The records below must be output exactly, without pictures.

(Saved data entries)
============

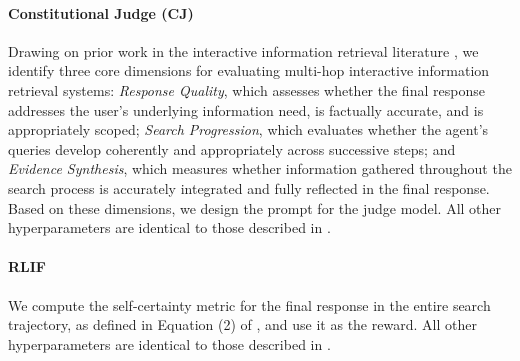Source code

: 

\paragraph{Constitutional Judge (CJ)}
Drawing on prior work in the interactive information retrieval literature \citep{borlund2003iir, kelly2009methods, carterette2011system}, we identify three core dimensions for evaluating multi-hop interactive information retrieval systems: \textit{Response Quality}, which assesses whether the final response addresses the user's underlying information need, is factually accurate, and is appropriately scoped; \textit{Search Progression}, which evaluates whether the agent's queries develop coherently and appropriately across successive steps; and \textit{Evidence Synthesis}, which measures whether information gathered throughout the search process is accurately integrated and fully reflected in the final response. Based on these dimensions, we design the prompt for the judge model. All other hyperparameters are identical to those described in .


\paragraph{RLIF}
We compute the self-certainty metric for the final response in the entire search trajectory, as defined in Equation (2) of \citet{rlif}, and use it as the reward. All other hyperparameters are identical to those described in .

============

- Exercise result
Source code

: 

\paragraph{Constitutional Judge (CJ)}
Drawing on prior work in the interactive information retrieval literature \citep{borlund2003iir, kelly2009methods, carterette2011system}, we identify three core dimensions for evaluating multi-hop interactive information retrieval systems: \textit{Response Quality}, which assesses whether the final response addresses the user's underlying information need, is factually accurate, and is appropriately scoped; \textit{Search Progression}, which evaluates whether the agent's queries develop coherently and appropriately across successive steps; and \textit{Evidence Synthesis}, which measures whether information gathered throughout the search process is accurately integrated and fully reflected in the final response. Based on these dimensions, we design the prompt for the judge model. All other hyperparameters are identical to those described in .


\paragraph{RLIF}
We compute the self-certainty metric for the final response in the entire search trajectory, as defined in Equation (2) of \citet{rlif}, and use it as the reward. All other hyperparameters are identical to those described in .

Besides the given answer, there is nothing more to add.